**Supplied entries:**

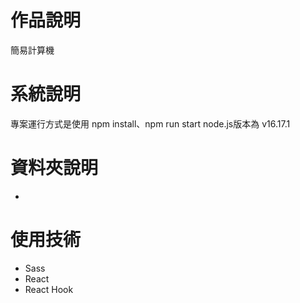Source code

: # 作品說明
簡易計算機

# 系統說明
專案運行方式是使用 npm install、npm run start
node.js版本為 v16.17.1

# 資料夾說明
* 

# 使用技術
* Sass
* React
* React Hook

**Assignment:** The answer should be nothing more than the lines from the one with "專案運行方式是使用 npm install、npm run start" through the end of the entries, restated word for word.

**Output for this task:**
專案運行方式是使用 npm install、npm run start
node.js版本為 v16.17.1

# 資料夾說明
* 

# 使用技術
* Sass
* React
* React Hook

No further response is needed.